Ahead of its quarterly release, Nvidia CEO Jensen Huang unveiled several of the chipmaker's new projects at the 2025 Computex conference in Taiwan, including humanoid robotics and the company's NVLink Fusion program to develop semi-customizable semiconductors for customers' AI infrastructure.
Bernstein Managing Director and Senior Analyst Stacy Rasgon shares his thoughts about what could weigh on Nvidia's quarterly performance and forward guidance, especially around the United States' curbs on AI chip exports to China and the company's latest deals in the Middle East.
Also catch Rasgon weigh in on Nvidia's chip partnerships through its NVLink Fusion program.
To watch more expert insights and analysis on the latest market action, check out more Market Domination here.
Nvidia earnings on tap next week, the 28th. Stacey, what are some of the the questions top of mind for you on that print?
Yeah, you there's some near term worries just because of the China bans. You know they were banned from selling this H200 part in China which is meaningful. And it's it's I think I I saw an article just today that said Jensen had kind of sized it, you know, potentially $15 billion and you know that that's kind of in line with what what we had thought and, you know, I think they're supposedly trying to work around some of the new constraints and so it's very possible that some of that revenue comes back. But I mean does it impact in Q2? It it very clearly might. I I don't think that that'd be a shock at this point. I think that's anticipated. But I think some of the noise around China and near term is certainly a concern um and and a question. Um I think there's also some of the supply chain stuff that just this Blackwell transition has been challenging. It does look like they're in production. Jensen made some comments on that last night.
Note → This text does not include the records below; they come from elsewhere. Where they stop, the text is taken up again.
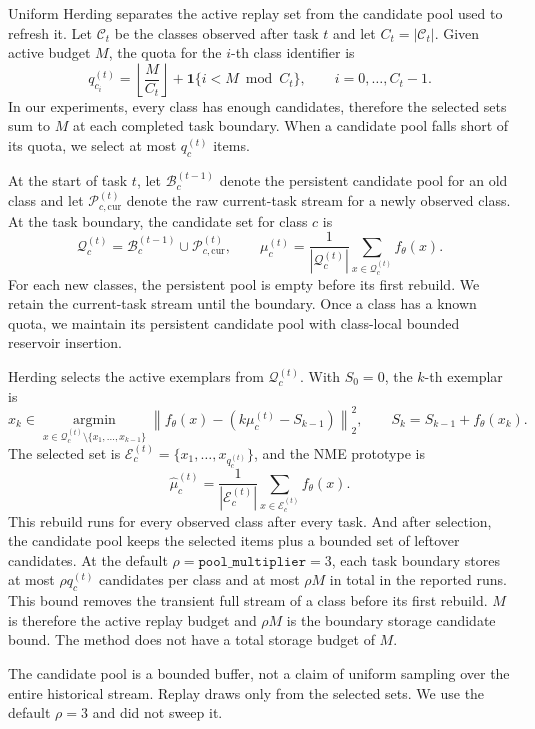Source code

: Uniform Herding separates the active replay set from the candidate pool used
to refresh it.  Let $\mathcal{C}_t$ be the classes observed after task $t$ and
let $C_t=|\mathcal{C}_t|$.  Given active budget $M$, the quota for the $i$-th
class identifier is
\[
q_{c_i}^{(t)}=
\left\lfloor\frac{M}{C_t}\right\rfloor
+\mathbf{1}\{i<M\bmod C_t\},
\qquad i=0,\ldots,C_t-1.
\]
In our experiments, every class has enough candidates, therefore the selected sets sum
to $M$ at each completed task boundary.  When a candidate pool falls short of its
quota, we select at most $q_c^{(t)}$ items.

At the start of task $t$, let $\mathcal{B}_c^{(t-1)}$ denote the persistent
candidate pool for an old class and let $\mathcal{P}_{c,\mathrm{cur}}^{(t)}$
denote the raw current-task stream for a newly observed class.  At the task
boundary, the candidate set for class $c$ is
\[
\mathcal{Q}_c^{(t)}=
\mathcal{B}_c^{(t-1)}\cup\mathcal{P}_{c,\mathrm{cur}}^{(t)},
\qquad
\mu_c^{(t)}=\frac{1}{|\mathcal{Q}_c^{(t)}|}
\sum_{x\in\mathcal{Q}_c^{(t)}}f_\theta(x).
\]
For each new classes, the persistent pool is empty before its first rebuild.  We
retain the current-task stream until the boundary. Once a class has a known
quota, we maintain its persistent candidate pool with class-local bounded reservoir
insertion.

Herding selects the active exemplars from $\mathcal{Q}_c^{(t)}$.  With
$S_0=0$, the $k$-th exemplar is
\[
x_k\in\operatorname*{argmin}_{x\in\mathcal{Q}_c^{(t)}\setminus
\{x_1,\ldots,x_{k-1}\}}
\left\|f_\theta(x)-\left(k\mu_c^{(t)}-S_{k-1}\right)\right\|_2^2,
\qquad S_k=S_{k-1}+f_\theta(x_k).
\]
The selected set is $\mathcal{E}_c^{(t)}=\{x_1,\ldots,x_{q_c^{(t)}}\}$, and
the NME prototype is
\[
\hat\mu_c^{(t)}=\frac{1}{|\mathcal{E}_c^{(t)}|}
\sum_{x\in\mathcal{E}_c^{(t)}}f_\theta(x).
\]
This rebuild runs for every observed class after every task.
And after selection, the candidate pool keeps the selected items plus a bounded
set of leftover candidates.  At the default
$\rho=\texttt{pool\_multiplier}=3$, each task boundary stores at most $\rho
q_c^{(t)}$ candidates per class and at most $\rho M$ in total in the reported runs.  This bound
removes the transient full stream of a class before its first rebuild.
$M$ is therefore the active replay budget and $\rho M$ is the boundary
storage candidate bound. The method does not have a total storage budget of $M$.

The candidate pool is a bounded buffer, not a claim of uniform sampling over
the entire historical stream.  Replay draws only from the selected sets.  We use the
default $\rho=3$ and did not sweep it.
So, but the ramp of Blackwell like into the end of the year and into next year I think will will be a a question. And then clearly is this stuff from the Middle East and maybe from other places starts to ramp over the next several years like how can that contribute? You know investors have been worried that 2025 could be a local peak for CAPEX. And I would say the only ones that have really been worried about that are investors. Like the companies that are actually spending the money don't seem to be worried. CAPEX budgets have actually been going up, not down. But to the extent that investors can get confident, there's still more growth to be had as we go forward. Um I think that's sort of like for the long-term thesis I think that's what's most important.